Recall there are parameters associated with each ADVAN PK model, and often we want to associate them with data such as covariates. For example, as shown earlier we can have a linear regression model for clearance CL, using weight WT. We also want to specify how those parameters are associated with THETA and ETA. We do that in a $PK record.

A $PK record is initiated by the control record name "$PK" that is followed by a section of abbreviated code that we call "$PK block". The block consists of statements—one per line—that assembles standard FORTRAN statements. In fact, they form a simplified subset of the FORTRAN language, including:

Simple assignment statements;
Certain types of conditional (IF) statements;
Selected forms of CALL, WRITE, PRINT, RETURN, OPEN, CLOSE, and REWIND statements.

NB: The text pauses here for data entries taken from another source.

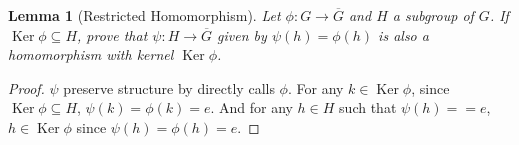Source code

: \documentclass[14pt]{extarticle}
\newtheorem{lemma}{Lemma}[section]
\DeclareMathOperator{\Ker}{Ker}
\newcommand{\1}{\{e\}}
\begin{document}
\begin{lemma}[Restricted Homomorphism]
  Let $\phi : G \rightarrow \overline{G}$ and $H$ a subgroup of $G$.
  If $\Ker \phi \subseteq H$, prove that $\psi : H \rightarrow \overline{G}$
  given by $\psi(h) = \phi(h)$ is also a homomorphism with kernel $\Ker \phi$.
\end{lemma}
\begin{proof}
  $\psi$ preserve structure by directly calls $\phi$.
  For any $k \in \Ker \phi$, since $\Ker \phi \subseteq H$,
  $\psi(k) = \phi(k) = e$.
  And for any $h \in H$ such that $\psi(h) = = e$, $h \in \Ker \phi$
  since $\psi(h) = \phi(h) = e$.
\end{proof}
\end{document}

Every $PK block must contain assignment statements that define values for all basic PK parameters corresponding to the specified ADVAN and TRANS combination. Optionally, $PK statements may also include assignments for one or more additional PK parameters.

Structure models

For example, recall the structure models from the previous chapter. They bear almost literal translation in $PK blocks (assume WT, AGE, and SECR are available through $INPUT).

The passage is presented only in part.